WHAT THE TASK REQUIRES: Among the entries that follow, find the lines containing the string "mapsto" and copy them.

RECORD SET:
------------------------------------------------------------
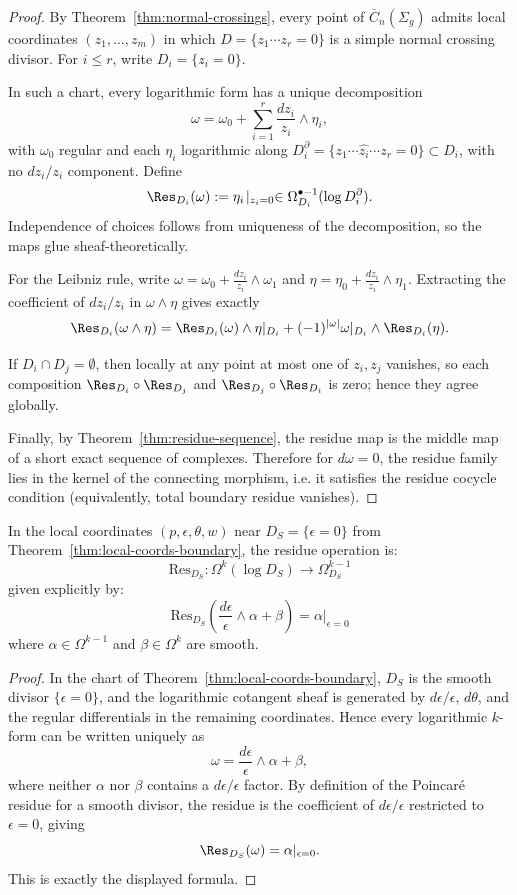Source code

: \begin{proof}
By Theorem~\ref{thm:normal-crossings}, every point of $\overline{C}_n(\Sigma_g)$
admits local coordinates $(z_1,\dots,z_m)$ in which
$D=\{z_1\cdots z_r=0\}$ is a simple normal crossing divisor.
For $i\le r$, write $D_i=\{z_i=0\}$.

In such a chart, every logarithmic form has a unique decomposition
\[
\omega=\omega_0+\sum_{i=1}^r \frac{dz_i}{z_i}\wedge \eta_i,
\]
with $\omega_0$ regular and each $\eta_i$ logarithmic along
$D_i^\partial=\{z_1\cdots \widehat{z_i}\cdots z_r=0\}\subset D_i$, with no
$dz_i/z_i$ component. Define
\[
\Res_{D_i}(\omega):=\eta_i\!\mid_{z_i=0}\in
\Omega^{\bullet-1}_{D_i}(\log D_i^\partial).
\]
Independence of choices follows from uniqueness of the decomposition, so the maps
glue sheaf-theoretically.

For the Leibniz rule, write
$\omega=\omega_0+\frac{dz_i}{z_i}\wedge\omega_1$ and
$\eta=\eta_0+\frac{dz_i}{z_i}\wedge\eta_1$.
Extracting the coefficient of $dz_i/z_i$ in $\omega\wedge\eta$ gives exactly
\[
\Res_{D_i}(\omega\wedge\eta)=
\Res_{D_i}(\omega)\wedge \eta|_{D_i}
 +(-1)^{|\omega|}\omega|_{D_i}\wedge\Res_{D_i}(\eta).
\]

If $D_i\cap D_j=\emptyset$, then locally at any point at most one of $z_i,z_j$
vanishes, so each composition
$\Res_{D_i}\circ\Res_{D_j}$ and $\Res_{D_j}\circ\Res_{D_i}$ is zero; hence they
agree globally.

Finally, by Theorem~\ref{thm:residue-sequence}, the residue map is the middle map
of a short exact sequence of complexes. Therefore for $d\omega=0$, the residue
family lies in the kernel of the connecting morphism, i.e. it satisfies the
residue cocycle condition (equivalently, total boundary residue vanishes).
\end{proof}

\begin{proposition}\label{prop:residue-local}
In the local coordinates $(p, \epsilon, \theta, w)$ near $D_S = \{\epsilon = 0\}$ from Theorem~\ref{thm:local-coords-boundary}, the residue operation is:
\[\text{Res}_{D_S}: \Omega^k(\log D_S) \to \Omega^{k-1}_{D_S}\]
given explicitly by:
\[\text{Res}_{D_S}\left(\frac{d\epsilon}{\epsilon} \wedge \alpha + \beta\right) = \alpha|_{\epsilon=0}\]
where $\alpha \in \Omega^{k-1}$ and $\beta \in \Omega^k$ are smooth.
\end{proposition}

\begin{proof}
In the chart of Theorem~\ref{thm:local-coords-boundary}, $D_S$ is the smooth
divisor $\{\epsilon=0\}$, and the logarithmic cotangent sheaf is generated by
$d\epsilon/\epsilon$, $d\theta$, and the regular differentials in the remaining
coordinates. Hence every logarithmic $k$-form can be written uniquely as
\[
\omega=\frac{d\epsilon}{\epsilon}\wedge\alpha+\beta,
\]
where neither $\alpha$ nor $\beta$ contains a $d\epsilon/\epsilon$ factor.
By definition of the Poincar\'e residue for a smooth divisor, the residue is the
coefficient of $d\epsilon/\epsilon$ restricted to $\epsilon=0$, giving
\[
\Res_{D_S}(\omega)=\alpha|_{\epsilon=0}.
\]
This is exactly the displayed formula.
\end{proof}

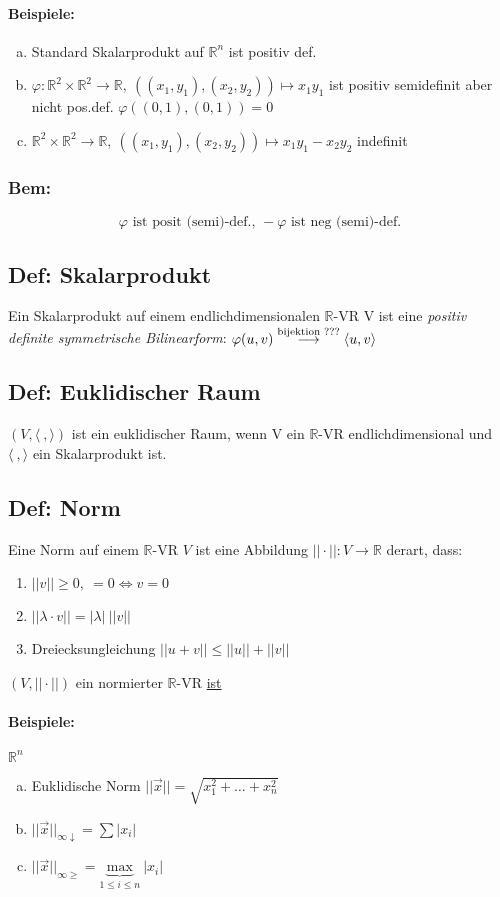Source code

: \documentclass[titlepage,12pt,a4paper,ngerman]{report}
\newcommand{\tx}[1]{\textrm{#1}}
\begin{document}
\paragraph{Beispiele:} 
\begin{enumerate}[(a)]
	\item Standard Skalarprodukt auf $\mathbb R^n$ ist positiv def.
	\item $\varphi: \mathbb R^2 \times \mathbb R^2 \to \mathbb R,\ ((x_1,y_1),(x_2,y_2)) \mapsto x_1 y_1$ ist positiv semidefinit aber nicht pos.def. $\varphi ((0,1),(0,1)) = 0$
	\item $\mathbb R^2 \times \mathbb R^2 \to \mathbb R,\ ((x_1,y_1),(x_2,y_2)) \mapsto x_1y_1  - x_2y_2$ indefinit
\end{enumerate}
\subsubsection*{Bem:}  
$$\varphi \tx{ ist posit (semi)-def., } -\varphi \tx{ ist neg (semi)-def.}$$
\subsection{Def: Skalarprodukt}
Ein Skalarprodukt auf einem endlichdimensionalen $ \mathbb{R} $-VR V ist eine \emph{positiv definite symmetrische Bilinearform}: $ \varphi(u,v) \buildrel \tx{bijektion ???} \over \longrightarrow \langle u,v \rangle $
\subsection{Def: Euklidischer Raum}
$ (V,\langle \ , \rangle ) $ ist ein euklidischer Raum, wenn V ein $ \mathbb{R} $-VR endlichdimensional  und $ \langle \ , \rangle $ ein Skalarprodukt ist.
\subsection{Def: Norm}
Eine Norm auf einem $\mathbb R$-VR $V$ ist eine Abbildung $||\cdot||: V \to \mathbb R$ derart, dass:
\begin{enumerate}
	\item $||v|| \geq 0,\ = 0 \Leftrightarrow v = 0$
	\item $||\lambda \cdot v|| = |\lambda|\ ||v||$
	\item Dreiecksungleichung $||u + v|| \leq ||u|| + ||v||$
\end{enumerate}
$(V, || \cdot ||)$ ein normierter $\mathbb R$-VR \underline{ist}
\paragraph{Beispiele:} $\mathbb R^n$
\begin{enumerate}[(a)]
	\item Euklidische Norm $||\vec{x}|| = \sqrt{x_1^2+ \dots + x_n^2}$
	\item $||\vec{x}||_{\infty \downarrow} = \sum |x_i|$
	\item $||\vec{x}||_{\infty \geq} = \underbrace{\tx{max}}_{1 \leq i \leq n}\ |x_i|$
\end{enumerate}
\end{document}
------------------------------------------------------------
SOLUTION:
	\item $\varphi: \mathbb R^2 \times \mathbb R^2 \to \mathbb R,\ ((x_1,y_1),(x_2,y_2)) \mapsto x_1 y_1$ ist positiv semidefinit aber nicht pos.def. $\varphi ((0,1),(0,1)) = 0$
	\item $\mathbb R^2 \times \mathbb R^2 \to \mathbb R,\ ((x_1,y_1),(x_2,y_2)) \mapsto x_1y_1  - x_2y_2$ indefinit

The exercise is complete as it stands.